Saturday, February 04, 2006

Era of Religious Respect?

The use of "respect" rather than "tolerance" in the title is very important. They are not the same words, and can have very specific meanings. Toleration is often used as a blunt instrument that silences voices and forces acceptance with tyrannical consiquences. To respect something doesn't always mean accepting as of equal importance. Respect is why I feel it is right for the cartoons to run and it is right for the Mulsims to demostrate against them. At the same time, intolerance is the reason why I feel it is wrong for the cartoons to run and it is wrong for the Muslims to demonstrate. Respect is about accepting the existance and important of viewpoints. Tolerance is simply intolerance of particular viewpoints that aren't within the accepted norm of permissable discussion.

The Muslim outcry over blasphemous cartoons has created a discussion between freedom of expression and decourum, democracy and religious passion. It is a discussion that secularists have thought unworthy of consideration when it comes to Christians.

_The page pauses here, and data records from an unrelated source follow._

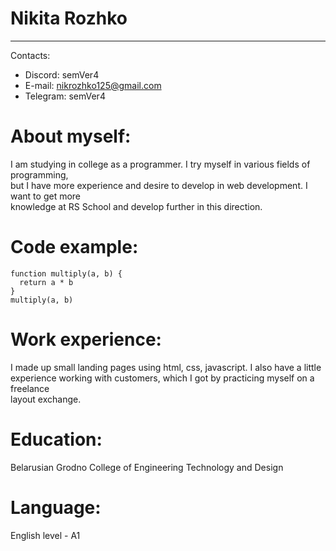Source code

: # Nikita Rozhko

*********
Contacts:
* Discord: semVer4
* E-mail: nikrozhko125@gmail.com
* Telegram: semVer4

About myself: <br>
====
I am studying in college as a programmer. I try myself in various fields of programming, <br>
but I have more experience and desire to develop in web development. I want to get more<br>knowledge at 
RS School and develop further in this direction.

Code example:
====
```
function multiply(a, b) {
  return a * b
}
multiply(a, b)
```
Work experience: <br>
====
I made up small landing pages using html, css, javascript. I also have a little<br>experience 
working with customers, which I got by practicing myself on a freelance<br>layout exchange.

Education: <br>
====
Belarusian Grodno College of Engineering Technology and Design

Language: <br>
====
English level - A1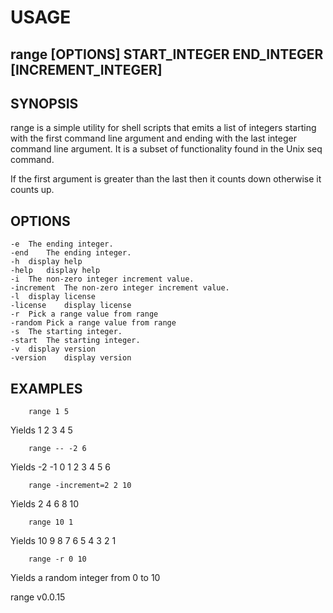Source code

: 
# USAGE

## range [OPTIONS] START_INTEGER END_INTEGER [INCREMENT_INTEGER]

## SYNOPSIS

range is a simple utility for shell scripts that emits a list of 
integers starting with the first command line argument and 
ending with the last integer command line argument. It is a 
subset of functionality found in the Unix seq command.

If the first argument is greater than the last then it counts 
down otherwise it counts up.

## OPTIONS

	-e	The ending integer.
	-end	The ending integer.
	-h	display help
	-help	display help
	-i	The non-zero integer increment value.
	-increment	The non-zero integer increment value.
	-l	display license
	-license	display license
	-r	Pick a range value from range
	-random	Pick a range value from range
	-s	The starting integer.
	-start	The starting integer.
	-v	display version
	-version	display version

## EXAMPLES
	
```
	range 1 5
```

Yields 1 2 3 4 5

```
	range -- -2 6
```

Yields -2 -1 0 1 2 3 4 5 6

```
	range -increment=2 2 10
```

Yields 2 4 6 8 10

```
	range 10 1
```

Yields 10 9 8 7 6 5 4 3 2 1

```
	range -r 0 10
```

Yields a random integer from 0 to 10


range v0.0.15
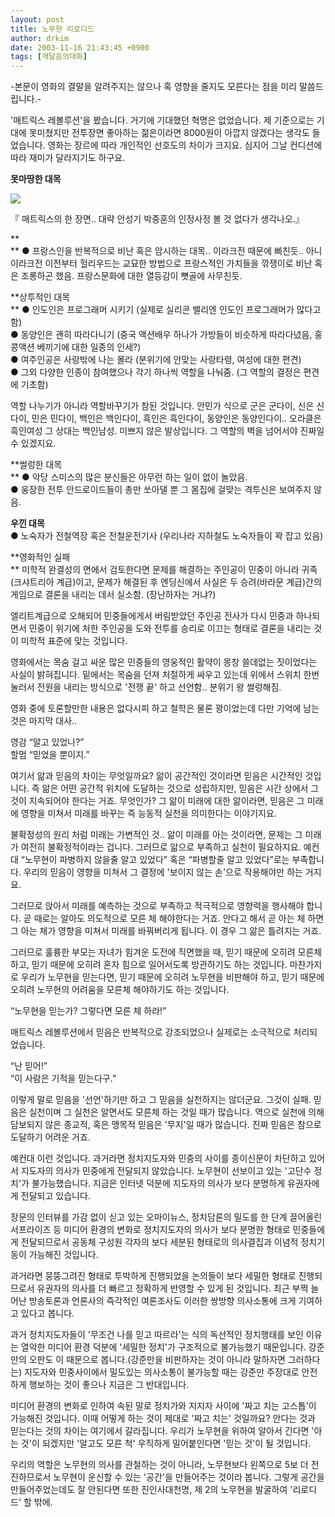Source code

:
```yaml
---
layout: post
title: 노무현 리로디드
author: drkim
date: 2003-11-16 21:43:45 +0900
tags: [깨달음의대화]
---
```


  -본문이 영화의 결말을 알려주지는 않으나 혹 영향을 줄지도 모른다는 점을 미리 말씀드립니다.-


'매트릭스 레볼루션'을 봤습니다. 거기에 기대했던 혁명은 없었습니다. 제 기준으로는 기대에 못미쳤지만 전투장면 좋아하는 젊은이라면 8000원이 아깝지 않겠다는 생각도 들었습니다. 영화는 장르에 따라 개인적인 선호도의 차이가 크지요. 심지어 그날 컨디션에 따라 재미가 달라지기도 하구요. 

**못마땅한 대목**


  ![](http://drkimz.com/technote/board/KDR/upimg/1068985246.jpg)


  『 매트릭스의 한 장면.. 대략 안성기 박중훈의 인정사정 볼 것 없다가 생각나오.』


**  
** ● 프랑스인을 반복적으로 비난 혹은 암시하는 대목.. 이라크전 때문에 삐친듯.. 아니 이라크전 이전부터 헐리우드는 교묘한 방법으로 프랑스적인 가치들을 깎쟁이로 비난 혹은 조롱하곤 했음. 프랑스문화에 대한 열등감이 뼛골에 사무친듯. 

**상투적인 대목  
** ● 인도인은 프로그래머 시키기 (실제로 실리콘 밸리엔 인도인 프로그래머가 많다고 함)   
● 동양인은 괜히 따라다니기 (중국 액션배우 하나가 가방들이 비슷하게 따라다녔음, 홍콩액션 베끼기에 대한 일종의 인세?)   
● 여주인공은 사랑밖에 나는 몰라 (분위기에 안맞는 사랑타령, 여성에 대한 편견)   
● 그외 다양한 인종이 참여했으나 각기 하나씩 역할을 나눠줌. (그 역할의 결정은 편견에 기초함) 

역할 나누기가 아니라 역할바꾸기가 참된 것입니다. 안민가 식으로 군은 군다이, 신은 신다이, 민은 민다이, 백인은 백인다이, 흑인은 흑인다이, 동양인은 동양인다이.. 오라클은 흑인여성 그 상대는 백인남성. 미쁘지 않은 발상입니다. 그 역할의 벽을 넘어서야 진짜일 수 있겠지요. 

**썰렁한 대목  
** ● 악당 스미스의 많은 분신들은 아무런 하는 일이 없이 놀았음.   
● 웅장한 전투 안드로이드들이 총만 쏘아댈 뿐 그 몸집에 걸맞는 격투신은 보여주지 않음. 

**우낀 대목**   
● 노숙자가 전철역장 혹은 전철운전기사 (우리나라 지하철도 노숙자들이 꽉 잡고 있음) 

**영화적인 실패   
** 미학적 완결성의 면에서 검토한다면 문제를 해결하는 주인공이 민중이 아니라 귀족(크샤트리아 계급)이고, 문제가 해결된 후 엔딩신에서 사실은 두 승려(바라문 계급)간의 게임으로 결론을 내리는 데서 실소함. (장난하자는 거냐?) 

엘리트계급으로 오해되어 민중들에게서 버림받았던 주인공 전사가 다시 민중과 하나되면서 민중이 위기에 처한 주인공을 도와 전투를 승리로 이끄는 형태로 결론을 내리는 것이 미학적 표준에 맞는 것입니다. 

영화에서는 목숨 걸고 싸운 많은 민중들의 영웅적인 활약이 몽창 쓸데없는 짓이었다는 사실이 밝혀집니다. 밑에서는 목숨을 던져 처절하게 싸우고 있는데 위에서 스위치 한번 눌러서 전원을 내리는 방식으로 '전쟁 끝' 하고 선언함.. 분위기 왕 썰렁해짐. 

영화 중에 토론할만한 내용은 없다시피 하고 철학은 물론 꽝이었는데 다만 기억에 남는 것은 마지막 대사.. 

영감 “알고 있었나?”   
할멈 “믿었을 뿐이지.” 

여기서 앎과 믿음의 차이는 무엇일까요? 앎이 공간적인 것이라면 믿음은 시간적인 것입니다. 즉 앎은 어떤 공간적 위치에 도달하는 것으로 성립하지만, 믿음은 시간 상에서 그것이 지속되어야 한다는 거죠. 무엇인가? 그 앎이 미래에 대한 앎이라면, 믿음은 그 미래에 영향을 미쳐서 미래를 바꾸는 즉 능동적 실천을 의미한다는 이야기지요. 

불확정성의 원리 처럼 미래는 가변적인 것.. 앎이 미래를 아는 것이라면, 문제는 그 미래가 여전히 불확정적이라는 겁니다. 그러므로 앎으로 부족하고 실천이 필요하지요. 예컨대 “노무현이 파병하지 않을줄 알고 있었다” 혹은 “파병할줄 알고 있었다”로는 부족합니다. 우리의 믿음이 영향을 미쳐서 그 결정에 '보이지 않는 손'으로 작용해야만 하는 거지요. 

그러므로 앉아서 미래를 예측하는 것으로 부족하고 적극적으로 영향력을 행사해야 합니다. 곧 때로는 알아도 의도적으로 모른 체 해야한다는 거죠. 안다고 해서 곧 아는 체 하면 그 아는 체가 영향을 미쳐서 미래를 바꿔버리게 됩니다. 이 경우 그 앎은 틀려지는 거죠.

그러므로 훌륭한 부모는 자녀가 힘겨운 도전에 직면했을 때, 믿기 때문에 오히려 모른체 하고, 믿기 때문에 오히려 혼자 힘으로 일어서도록 방관하기도 하는 것입니다. 마찬가지로 우리가 노무현을 믿는다면, 믿기 때문에 오히려 노무현을 비판해야 하고, 믿기 때문에 오히려 노무현의 어려움을 모른체 해야하기도 하는 것입니다. 

“노무현을 믿는가? 그렇다면 모른 체 하라!”

매트릭스 레볼루션에서 믿음은 반복적으로 강조되었으나 실제로는 소극적으로 처리되었습니다. 

“난 믿어!”  
“이 사람은 기적을 믿는다구.” 

이렇게 말로 믿음을 '선언'하기만 하고 그 믿음을 실천하지는 않더군요. 그것이 실패. 믿음은 실천이며 그 실천은 알면서도 모른체 하는 것일 때가 많습니다. 역으로 실천에 의해 담보되지 않은 종교적, 혹은 맹목적 믿음은 '무지'일 때가 많습니다. 진짜 믿음은 참으로 도달하기 어려운 거죠. 

예컨대 이런 것입니다. 과거라면 정치지도자와 민중의 사이를 종이신문이 차단하고 있어서 지도자의 의사가 민중에게 전달되지 않았습니다. 노무현이 선보이고 있는 '고단수 정치'가 불가능했습니다. 지금은 인터넷 덕분에 지도자의 의사가 보다 분명하게 유권자에게 전달되고 있습니다. 

장문의 인터뷰를 가감 없이 싣고 있는 오마이뉴스, 정치담론의 밀도를 한 단계 끌어올린 서프라이즈 등 미디어 환경의 변화로 정치지도자의 의사가 보다 분명한 형태로 민중들에게 전달되므로서 공동체 구성원 각자의 보다 세분된 형태로의 의사결집과 이념적 정치기동이 가능해진 것입니다. 

과거라면 뭉뚱그려진 형태로 투박하게 진행되었을 논의들이 보다 세밀한 형태로 진행되므로서 유권자의 의사를 더 빠르고 정확하게 반영할 수 있게 된 것입니다. 최근 부쩍 늘어난 방송토론과 언론사의 즉각적인 여론조사도 이러한 쌍방향 의사소통에 크게 기여하고 있다고 봅니다. 

과거 정치지도자들이 '무조건 나를 믿고 따르라'는 식의 독선적인 정치행태를 보인 이유는 열악한 미디어 환경 덕분에 '세밀한 정치'가 구조적으로 불가능했기 때문입니다. 강준만의 오판도 이 때문으로 봅니다.(강준만을 비판하자는 것이 아니라 말하자면 그러하다는) 지도자와 민중사이에서 밀도있는 의사소통이 불가능할 때는 강준만 주장대로 안전하게 행보하는 것이 좋으나 지금은 그 반대입니다. 

미디어 환경의 변화로 인하여 속된 말로 정치가와 지지자 사이에 '짜고 치는 고스톱'이 가능해진 것입니다. 이때 어떻게 하는 것이 제대로 '짜고 치는' 것일까요? 안다는 것과 믿는다는 것의 차이는 여기에서 갈라집니다. 우리가 노무현을 위하여 알아서 긴다면 '아는 것'이 되겠지만 '알고도 모른 척' 우직하게 밀어붙인다면 '믿는 것'이 될 것입니다. 

우리의 역할은 노무현의 의사를 관철하는 것이 아니라, 노무현보다 왼쪽으로 5보 더 전진하므로서 노무현이 운신할 수 있는 '공간'을 만들어주는 것이라 봅니다. 그렇게 공간을 만들어주었는데도 잘 안된다면 또한 진인사대천명, 제 2의 노무현을 발굴하여 '리로디드' 할 밖에.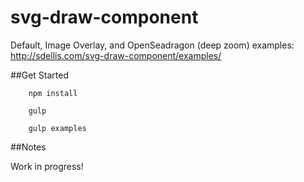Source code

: # svg-draw-component

Default, Image Overlay, and OpenSeadragon (deep zoom) examples:
http://sdellis.com/svg-draw-component/examples/

##Get Started
```
    npm install

    gulp

    gulp examples
```

##Notes

Work in progress!
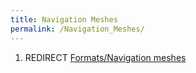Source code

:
 ```yaml
---
title: Navigation Meshes
permalink: /Navigation_Meshes/
---
```


1.  REDIRECT [Formats/Navigation
    meshes](Formats_Navigation_meshes "wikilink")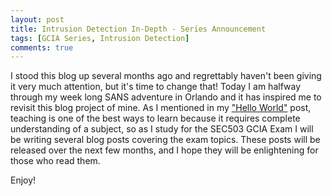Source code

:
 ```yaml
---
layout: post
title: Intrusion Detection In-Depth - Series Announcement
tags: [GCIA Series, Intrusion Detection] 
comments: true
---
```


I stood this blog up several months ago and regrettably haven't been giving it very much attention, but it's time to change that! Today I am halfway through my week long SANS adventure in Orlando and it has inspired me to revisit this blog project of mine. As I mentioned in my ["Hello World"](https://bytehacks.com/2016-11-18-Hello-World/) post, teaching is one of the best ways to learn because it requires complete understanding of a subject, so as I study for the SEC503 GCIA Exam I will be writing several blog posts covering the exam topics. These posts will be released over the next few months, and I hope they will be enlightening for those who read them.

Enjoy!
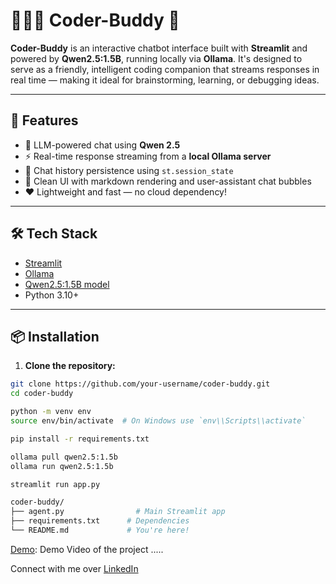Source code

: # 👨🏻‍💻 Coder-Buddy 🤖

**Coder-Buddy** is an interactive chatbot interface built with **Streamlit** and powered by **Qwen2.5:1.5B**, running locally via **Ollama**. It's designed to serve as a friendly, intelligent coding companion that streams responses in real time — making it ideal for brainstorming, learning, or debugging ideas.

---

## 🚀 Features

- 🧠 LLM-powered chat using **Qwen 2.5**
- ⚡ Real-time response streaming from a **local Ollama server**
- 📜 Chat history persistence using `st.session_state`
- 🧼 Clean UI with markdown rendering and user-assistant chat bubbles
- ❤️ Lightweight and fast — no cloud dependency!

---

## 🛠️ Tech Stack

- [Streamlit](https://streamlit.io/)
- [Ollama](https://ollama.com/)
- [Qwen2.5:1.5B model](https://huggingface.co/Qwen)
- Python 3.10+

---

## 📦 Installation

1. **Clone the repository:**

```bash
git clone https://github.com/your-username/coder-buddy.git
cd coder-buddy

python -m venv env
source env/bin/activate  # On Windows use `env\\Scripts\\activate`

pip install -r requirements.txt

ollama pull qwen2.5:1.5b
ollama run qwen2.5:1.5b

streamlit run app.py

coder-buddy/
├── agent.py                # Main Streamlit app
├── requirements.txt      # Dependencies
└── README.md             # You're here!

```
[Demo](https://youtu.be/omMegjMm7bw): Demo Video of the project .....

Connect with me over [LinkedIn](www.linkedin.com/in/snehal-python)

For too long Western secularism, especially of the Hollywood kind, has treated Christian beliefs as childish at best and dangerous at worst. What has the Christian reaction been? A stimied, but gradually louder, voice of dissent.

Hopefully the demonstrations by vocal Muslims will energize religious people in the West to resist their own beliefs getting brutalized. The problem is that Muslim demonstrators should not be role models for the future war against secularized society. Militantism is considered both unChristian and an exchange of one bad thing for another. It is, however, the resistance that Christians should emulate as they contend for the faith. But, there is something about taking actions that speak louder than words as long as it isn't violent. As examples:

NBC pulls the plug
on 'Book of Daniel'

Nashville's WSMV-TV General Manager Elden Hale, Jr. said: "Based on a review of the first three episodes and the clearly voiced concerns from our viewers, we have determined that the program 'The Book of Daniel' is not appropriate for broadcast television in this community."

After the first three episodes, only Burlington Coat Factory was left as a national sponsor.

The heat began to generate for the show following WND's first story. Shortly afterward, the American Family Association launched a national boycott, citing WND's story.

AFA Chairman Donald E. Wildmon said NBC's decision to cancel the program is instructive.

"This shows the average American that he doesn't have to simply sit back and take the trash being offered on TV, but he can get involved and fight back with his pocketbook," he said.

The network had to absorb millions of dollars in losses each time it aired the program, Wildmon pointed out, because the show's sponsors bailed out.

"We want to thank the 678,394 individuals who sent e-mails to NBC and the thousands who called and e-mailed their local affiliates," he added.

Besides Nashville, other NBC affiliates across the nation either never aired the show or stopped broadcasting it. They included Hattiesburg, Miss.; Meridian, Miss.; Jackson, Miss.; Amarillo, Texas; Wichita, Kan.; Beaumont, Texas; and Terre Haute, Ind.

Only six episodes of the "Book of Daniel" were shot. Kevin Reilly, NBC Entertainment president, said the network's reluctance to order more episodes had more to do with the series' sluggish ratings performance than controversy.

NBC halts Britney's
crucifixion mockery

Reacting to pressure from Christian groups, NBC canceled an episode of "Will & Grace" that featured Britney Spears as a conservative who hosts a cooking segment called "Cruci-fixin's" on a Christian TV network.

NBC last week was forced to pull its highly touted new show "The Book of Daniel" because of charges its portrayal of Jesus was blasphemous.

The point is that Western society should learn how to be more respectful of faith. It shouldn't take a Fawtwa like stance in the decision to show respect. On the other hand, all religious people should understand enough of how Muslims feel about the sacred to reject the violence without throwing out the message.

It still leaves a question of how Mormons should respond to disrespect for the sacred. After all, there are some things in the LDS religion that have the same "don't touch" policy (although for different reasons) that Muslims do about their prophet. Should we take a stronger stand or ignore it as immature posturing?